1.13.4. Optimizing queries

  • Most of the time, if you reduce the number of rows the query “scans”, you will get your results back faster.

    See the discussion on the LIMIT clause in SQL Basics and Gotchas

  • Instead of SELECT *, select only the specific columns of interest. This is true in general. Instead of selecting 20 columns, select only the ones you need. If you are choosing between two columns to select, pick the one that is smaller in size.

  • If the query JOIN’s one or more tables, be sure the columns you are joining on are indexed.

    To find out if a column is indexed, one way is to lookup the table and see if the column is in bold here Data Lab query webpage

  • To take advantage of indexed columns, be sure to not wrap them in functions such as AVG(), SUM(), or any other function call.

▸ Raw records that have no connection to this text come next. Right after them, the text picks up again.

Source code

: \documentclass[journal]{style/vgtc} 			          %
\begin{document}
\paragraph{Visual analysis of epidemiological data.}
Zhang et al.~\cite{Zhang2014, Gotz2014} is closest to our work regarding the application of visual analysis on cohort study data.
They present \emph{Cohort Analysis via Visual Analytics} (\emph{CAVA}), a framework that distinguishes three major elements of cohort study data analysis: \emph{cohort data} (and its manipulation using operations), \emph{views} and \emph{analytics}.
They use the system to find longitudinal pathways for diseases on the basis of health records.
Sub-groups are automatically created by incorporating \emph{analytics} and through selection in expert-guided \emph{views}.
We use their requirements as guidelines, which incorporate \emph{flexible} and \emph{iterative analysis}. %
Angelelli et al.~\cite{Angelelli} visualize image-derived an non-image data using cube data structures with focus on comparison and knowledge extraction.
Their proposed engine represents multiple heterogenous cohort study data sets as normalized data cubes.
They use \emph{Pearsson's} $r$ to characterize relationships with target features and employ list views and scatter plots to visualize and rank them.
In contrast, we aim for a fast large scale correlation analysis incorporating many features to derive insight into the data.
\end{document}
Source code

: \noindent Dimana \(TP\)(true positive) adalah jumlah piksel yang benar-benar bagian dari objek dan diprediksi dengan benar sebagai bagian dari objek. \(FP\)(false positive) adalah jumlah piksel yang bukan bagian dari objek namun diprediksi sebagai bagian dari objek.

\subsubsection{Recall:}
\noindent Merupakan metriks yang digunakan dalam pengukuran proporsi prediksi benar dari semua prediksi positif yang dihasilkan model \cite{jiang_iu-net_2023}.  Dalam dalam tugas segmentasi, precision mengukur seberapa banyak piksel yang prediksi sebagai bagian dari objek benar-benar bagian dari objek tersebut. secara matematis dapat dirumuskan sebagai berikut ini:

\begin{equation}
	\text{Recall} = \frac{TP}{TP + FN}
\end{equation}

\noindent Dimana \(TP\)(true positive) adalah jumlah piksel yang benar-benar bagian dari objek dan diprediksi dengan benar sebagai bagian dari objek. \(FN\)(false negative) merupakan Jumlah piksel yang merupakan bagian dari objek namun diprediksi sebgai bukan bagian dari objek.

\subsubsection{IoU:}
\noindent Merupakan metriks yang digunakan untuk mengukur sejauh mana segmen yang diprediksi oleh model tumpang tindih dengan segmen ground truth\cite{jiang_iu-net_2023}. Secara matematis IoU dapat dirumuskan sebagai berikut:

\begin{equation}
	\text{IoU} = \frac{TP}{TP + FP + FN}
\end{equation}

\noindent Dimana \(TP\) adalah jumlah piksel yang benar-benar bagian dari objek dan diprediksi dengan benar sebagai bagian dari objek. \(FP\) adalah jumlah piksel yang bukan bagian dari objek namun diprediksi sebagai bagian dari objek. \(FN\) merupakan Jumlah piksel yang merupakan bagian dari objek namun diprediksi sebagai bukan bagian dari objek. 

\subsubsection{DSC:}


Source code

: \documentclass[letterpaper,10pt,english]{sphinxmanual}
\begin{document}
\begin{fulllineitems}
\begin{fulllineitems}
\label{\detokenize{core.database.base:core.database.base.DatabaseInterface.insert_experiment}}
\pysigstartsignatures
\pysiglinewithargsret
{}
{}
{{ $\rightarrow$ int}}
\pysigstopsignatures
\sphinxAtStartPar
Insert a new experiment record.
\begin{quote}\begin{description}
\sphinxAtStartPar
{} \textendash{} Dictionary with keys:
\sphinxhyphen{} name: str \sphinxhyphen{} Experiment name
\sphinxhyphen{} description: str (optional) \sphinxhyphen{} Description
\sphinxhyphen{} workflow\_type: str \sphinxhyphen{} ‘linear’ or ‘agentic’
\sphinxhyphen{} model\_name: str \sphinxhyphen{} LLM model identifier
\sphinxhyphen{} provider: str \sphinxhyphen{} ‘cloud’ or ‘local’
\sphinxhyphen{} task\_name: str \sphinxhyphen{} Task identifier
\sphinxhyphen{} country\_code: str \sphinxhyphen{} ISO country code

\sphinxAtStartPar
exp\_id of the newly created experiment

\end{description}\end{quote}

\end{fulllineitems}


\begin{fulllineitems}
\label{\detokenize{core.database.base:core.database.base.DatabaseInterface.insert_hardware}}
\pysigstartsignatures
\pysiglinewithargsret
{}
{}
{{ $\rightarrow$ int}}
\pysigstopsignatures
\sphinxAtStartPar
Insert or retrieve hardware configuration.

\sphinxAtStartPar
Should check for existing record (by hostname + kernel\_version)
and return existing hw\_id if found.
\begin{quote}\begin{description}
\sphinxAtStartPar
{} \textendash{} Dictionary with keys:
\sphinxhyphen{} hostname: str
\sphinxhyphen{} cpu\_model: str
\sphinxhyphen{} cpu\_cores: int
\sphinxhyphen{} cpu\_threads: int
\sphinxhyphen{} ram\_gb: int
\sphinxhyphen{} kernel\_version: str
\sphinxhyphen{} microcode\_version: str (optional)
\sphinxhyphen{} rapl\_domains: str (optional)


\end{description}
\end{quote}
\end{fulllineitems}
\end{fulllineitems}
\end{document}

SELECT expnum, fieldid  FROM smash_dr1.exposure e
 WHERE CAST(e.expnum AS INTEGER) > 187566;

Since we put CAST() around e.expnum, even if the expnum column is indexed, it will be slow as the index will be ignored. (This example would not be significant since the exposure table has 5,809 rows–related to the first point above to reduce the number of rows the query scans).

  • When querying an indexed column, if you can add a WHERE clause and you can also query another indexed column mentioned in the WHERE clause, most often the results return more quickly than just using a single indexed column.

Consider the abstracted SELECT.

SELECT <<something>> FROM <<something>> WHERE
<<condition 1>> AND
<<condition 2>> AND
<<condition ...>> AND
<<condition N>>;

The more conditions you can provide on any indexed column, generally the better.

  • Sorting is a relatively expensive operation. If you do not need to order the results, removing the ORDER BY will greatly speed up the results. (GROUP BY also forces a sort.)

  • Indexing columns having only one value in their rows is a waste since all rows satisfy (the database still has to scan through all the rows). Thus, using a WHERE clause on an indexed column having unique values will perform better than an indexed column with fewer unique values.

  • If you search for values in a non-indexed column, the database will search through every row. Add a condition in the where clause for an indexed column to narrow your search.

Here is a query on a table on an un-indexed column.

SELECT ra, dec FROM ls_dr3.tractor t
 WHERE g_r between 0.3 and 1.1;

In the example, where g_r is not indexed (as of this writing), the database will scan across over 330 GB of data, requiring over 10 minutes to run. (The entire tractor table is over 524 million rows).

If you add more conditions in the where clause on indexed columns you can drastically reduce the running time as in the following example (2 minutes to run).

SELECT ra, dec from ls_dr3.tractor_cs t
 WHERE g_r between 0.3 and 1.1
       AND mag_g between 20.5 and 21;

Why not index everything? The main reason is some columns do not have varied enough values, so the planner will then not use an index on those columns. Indexes also take up disk space.

  • If you are exploring the data, try reducing the number of calculations. Or try using simpler calculations: Division is more time consuming than multiplying. Some division operations can be changed into multiplication (e.g. x/10 = x * 0.10)

  • Avoid doing string or text manipulations as they are CPU-intensive operations.

  • If you are doing all of the suggestions above and the query is still slow, you may have hit an optimization wall where we are limited by hardware performance. In the future look for more parallel options to run queries across multiple CPUs and nodes. Presently we have parallel query in place which works well for aggregate queries on large tables, though it still has limited use. Future versions will support parallel operations on even more queries.